Sports

Double Teamed: The enigma of JaVale McGee

February 22, 2012


The Washington Wizards are a very bad basketball team. If you’re a basketball fan at Georgetown, you undoubtedly know this, and simply focus your attention on the team at the Verizon Center that actually wins.

That’s a reasonable course of action, and, to be honest, probably the more enjoyable one. Except that, unless you subject yourself to watching the Wizards, you’re missing out on the wonder that is JaVale McGee.

With all due respect to Jeremy Lin, the Wizards’ center is the most fascinating player in the NBA. Lin is incredible in the literal sense of the word—it’s impossible to believe a player could come out of nowhere and continue to play like he has for the past two weeks. But when Lin gets the ball in his hands, I at least understand what he’s trying to accomplish. McGee, on the other hand, is a complete enigma.

Depending on how his highlight reel is cut, McGee could look like a perennial All-Star or the worst player in the NBA. He’s an athletic seven-footer, the perfect physical specimen to play the most talent-deprived position in the league. In last year’s dunk contest, McGee put on a show that would have bested Blake Griffin if it weren’t for the latter’s assist from Baron Davis and Kia Motors.
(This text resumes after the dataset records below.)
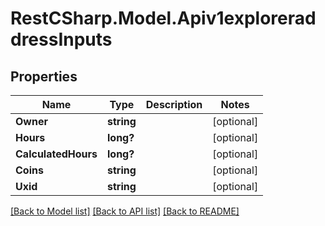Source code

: # RestCSharp.Model.Apiv1exploreraddressInputs
## Properties

Name | Type | Description | Notes
------------ | ------------- | ------------- | -------------
**Owner** | **string** |  | [optional] 
**Hours** | **long?** |  | [optional] 
**CalculatedHours** | **long?** |  | [optional] 
**Coins** | **string** |  | [optional] 
**Uxid** | **string** |  | [optional] 

[[Back to Model list]](../README.md#documentation-for-models) [[Back to API list]](../README.md#documentation-for-api-endpoints) [[Back to README]](../README.md)

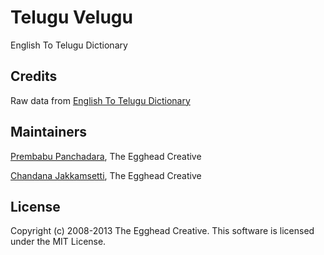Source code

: Telugu Velugu
=============

English To Telugu Dictionary

Credits
--------
Raw data from [English To Telugu Dictionary](http://sourceforge.net/projects/tel-dictionary/)

Maintainers
-----------
[Prembabu Panchadara](http://github.com/preym), The Egghead Creative

[Chandana Jakkamsetti](http://github.com/greesh), The Egghead Creative

License
---------

Copyright (c) 2008-2013 The Egghead Creative. This software is licensed under the MIT License.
During actual games, his athleticism more often comes out at the other end of the floor, where he’s established himself as one of the best shot blockers in the league. McGee even pulled off the rare points-rebounds-blocks triple-double last season.

That infamous triple-double is also an example of all that is wrong with McGee. He reached double digits in rebounds and blocks before passing that mark in points, and realizing his shot at the triple-double, spent the closing minutes of the game chucking up ill-advised shots. He finally succeeded in scoring on a dunk with 18.7 seconds left in the game, and promptly hung on the rim to earn a technical foul. The Wizards lost by 19.

There are plenty more lowlights, including a now-legendary play in which McGee ran back on defense while the Wizards set back up on offense after an offensive rebound.

Despite all of that, though, I still think that McGee is the key to the Wizards’ future. It may even be a bright one.

The season’s Wizards are a maddening team—they’ve even driven normally reasonable owner Ted Leonsis (COL ’77) to pen rants about the media’s “wicked pixels” on his blog. Everyone expected them to be bad, but not this bad. They have a potential star in John Wall, and a number of seemingly legitimate players around him, including McGee. But the team is somehow less than the sum of its parts—Nick Young and Andray Blatche can score, but they’re black holes. Wall hasn’t developed enough as a point guard to control the chaos that surrounds him, and McGee, well, he’s still JaVale McGee.

Still just 24 years old, McGee could be the fulcrum of a revitalized Wizards squad in a few years, owning the paint at both ends of the floor. The team needs to decide whether to make a big bet this summer when McGee becomes a restricted free agent. I, for one, hope that Leonsis doesn’t hesitate to re-up McGee. I’m not convinced he can be a major contributor on a winning team, but even if he drags the Wizards down, I know it’ll be entertaining to watch.